People who know me well have often heard me say, “Everything is easy to the one who doesn’t have to do it.” More than once during my career I’ve been reminded of the Aesop Fable that parallels this maxim: the belling of the cat.
Belling the Cat
Long ago, the mice had a general council to consider what measures they could take to outwit their common enemy, the Cat. Some said this, and some said that; but at last a young mouse got up and said he had a proposal to make, which he thought would meet the case. “You will all agree,” said he, “that our chief danger consists in the sly and treacherous manner in which the enemy approaches us. Now, if we could receive some signal of her approach, we could easily escape from her. I venture, therefore, to propose that a small bell be procured, and attached by a ribbon round the neck of the Cat. By this means we should always know when she was about, and could easily retire while she was in the neighborhood.”
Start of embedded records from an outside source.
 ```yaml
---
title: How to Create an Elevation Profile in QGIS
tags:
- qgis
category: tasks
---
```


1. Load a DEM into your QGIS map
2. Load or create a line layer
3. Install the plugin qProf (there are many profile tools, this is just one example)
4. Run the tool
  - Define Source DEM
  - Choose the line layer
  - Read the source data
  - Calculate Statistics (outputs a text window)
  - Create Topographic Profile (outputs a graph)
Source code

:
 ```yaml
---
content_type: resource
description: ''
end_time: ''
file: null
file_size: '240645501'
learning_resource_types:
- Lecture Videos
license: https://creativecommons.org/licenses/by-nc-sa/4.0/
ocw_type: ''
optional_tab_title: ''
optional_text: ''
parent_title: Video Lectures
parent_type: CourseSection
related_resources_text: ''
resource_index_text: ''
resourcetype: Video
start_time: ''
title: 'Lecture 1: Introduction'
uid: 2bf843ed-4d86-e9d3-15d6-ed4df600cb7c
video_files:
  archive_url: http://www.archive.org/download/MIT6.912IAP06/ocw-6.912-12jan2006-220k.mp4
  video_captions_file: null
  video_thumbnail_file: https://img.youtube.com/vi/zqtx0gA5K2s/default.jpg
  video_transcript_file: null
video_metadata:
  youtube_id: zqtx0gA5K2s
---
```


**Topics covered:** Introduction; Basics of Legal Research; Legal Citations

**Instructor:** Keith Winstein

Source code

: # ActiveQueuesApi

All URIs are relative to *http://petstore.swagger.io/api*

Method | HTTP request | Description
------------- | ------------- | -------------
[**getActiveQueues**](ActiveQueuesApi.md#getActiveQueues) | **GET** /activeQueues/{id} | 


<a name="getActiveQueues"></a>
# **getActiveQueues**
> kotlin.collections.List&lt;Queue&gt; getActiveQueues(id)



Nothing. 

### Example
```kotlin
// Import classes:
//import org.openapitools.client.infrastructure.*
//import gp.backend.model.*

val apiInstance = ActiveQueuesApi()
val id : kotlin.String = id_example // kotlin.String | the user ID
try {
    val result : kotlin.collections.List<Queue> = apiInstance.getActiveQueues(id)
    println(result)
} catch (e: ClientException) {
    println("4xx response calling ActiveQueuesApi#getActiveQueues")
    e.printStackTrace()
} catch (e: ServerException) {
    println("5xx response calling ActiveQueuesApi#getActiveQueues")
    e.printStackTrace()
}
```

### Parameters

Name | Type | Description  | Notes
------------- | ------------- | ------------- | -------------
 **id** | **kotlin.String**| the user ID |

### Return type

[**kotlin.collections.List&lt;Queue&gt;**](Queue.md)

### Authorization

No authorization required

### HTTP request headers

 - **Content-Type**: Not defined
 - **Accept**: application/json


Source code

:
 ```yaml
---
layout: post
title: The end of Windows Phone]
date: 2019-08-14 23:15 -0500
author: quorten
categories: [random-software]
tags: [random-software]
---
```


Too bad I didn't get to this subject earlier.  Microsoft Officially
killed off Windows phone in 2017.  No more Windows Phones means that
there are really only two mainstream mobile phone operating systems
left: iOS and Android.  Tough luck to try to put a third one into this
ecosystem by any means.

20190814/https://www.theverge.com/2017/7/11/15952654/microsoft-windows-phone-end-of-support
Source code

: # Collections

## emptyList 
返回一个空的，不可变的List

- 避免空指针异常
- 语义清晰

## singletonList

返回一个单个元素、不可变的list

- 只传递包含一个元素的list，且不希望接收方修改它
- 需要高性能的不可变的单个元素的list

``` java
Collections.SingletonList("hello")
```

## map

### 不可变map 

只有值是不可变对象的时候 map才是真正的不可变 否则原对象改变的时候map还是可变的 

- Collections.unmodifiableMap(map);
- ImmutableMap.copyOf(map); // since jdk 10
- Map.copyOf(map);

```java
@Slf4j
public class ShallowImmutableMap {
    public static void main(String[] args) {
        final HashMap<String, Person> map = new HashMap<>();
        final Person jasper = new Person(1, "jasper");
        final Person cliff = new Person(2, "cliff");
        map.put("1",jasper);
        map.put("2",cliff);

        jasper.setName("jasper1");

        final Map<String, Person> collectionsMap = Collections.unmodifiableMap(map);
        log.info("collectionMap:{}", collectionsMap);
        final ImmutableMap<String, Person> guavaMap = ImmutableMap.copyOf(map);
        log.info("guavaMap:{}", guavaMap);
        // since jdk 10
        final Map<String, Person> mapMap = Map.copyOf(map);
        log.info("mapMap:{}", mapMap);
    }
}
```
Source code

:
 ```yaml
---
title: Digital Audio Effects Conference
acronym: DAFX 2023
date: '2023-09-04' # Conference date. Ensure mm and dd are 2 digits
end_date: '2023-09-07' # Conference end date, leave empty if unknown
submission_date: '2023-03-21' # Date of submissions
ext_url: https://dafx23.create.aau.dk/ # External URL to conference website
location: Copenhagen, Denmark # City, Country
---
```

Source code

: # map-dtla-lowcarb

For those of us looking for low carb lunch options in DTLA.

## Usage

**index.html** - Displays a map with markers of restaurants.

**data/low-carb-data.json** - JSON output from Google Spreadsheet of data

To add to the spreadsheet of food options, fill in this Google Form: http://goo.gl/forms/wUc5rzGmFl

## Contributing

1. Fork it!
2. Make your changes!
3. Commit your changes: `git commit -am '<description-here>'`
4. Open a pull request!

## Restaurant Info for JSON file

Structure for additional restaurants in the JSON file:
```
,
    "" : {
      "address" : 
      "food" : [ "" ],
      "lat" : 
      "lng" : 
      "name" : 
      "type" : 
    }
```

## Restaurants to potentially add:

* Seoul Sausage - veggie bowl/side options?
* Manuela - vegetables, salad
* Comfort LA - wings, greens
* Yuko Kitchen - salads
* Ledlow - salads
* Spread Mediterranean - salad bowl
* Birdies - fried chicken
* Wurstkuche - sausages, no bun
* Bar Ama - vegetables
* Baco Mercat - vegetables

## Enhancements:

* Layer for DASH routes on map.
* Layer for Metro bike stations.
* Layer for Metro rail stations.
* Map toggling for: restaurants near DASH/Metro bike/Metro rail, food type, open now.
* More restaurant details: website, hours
This proposal met with general applause, until an old mouse got up and said: “That is all very well, but who is to bell the Cat?” The mice looked at one another and nobody spoke. Then the old mouse said:
“It is easy to propose impossible remedies.”
Giving advice is easy when there is no personal risk involved. The old mouse no doubt let the applause run its course before he interjected. We, too often, are quick to speak and slow to listen, and as a result make all kinds of statements that in retrospect we should have stuffed.
To quote Phaedrus, another ancient thinker, “Things are not always as they seem.”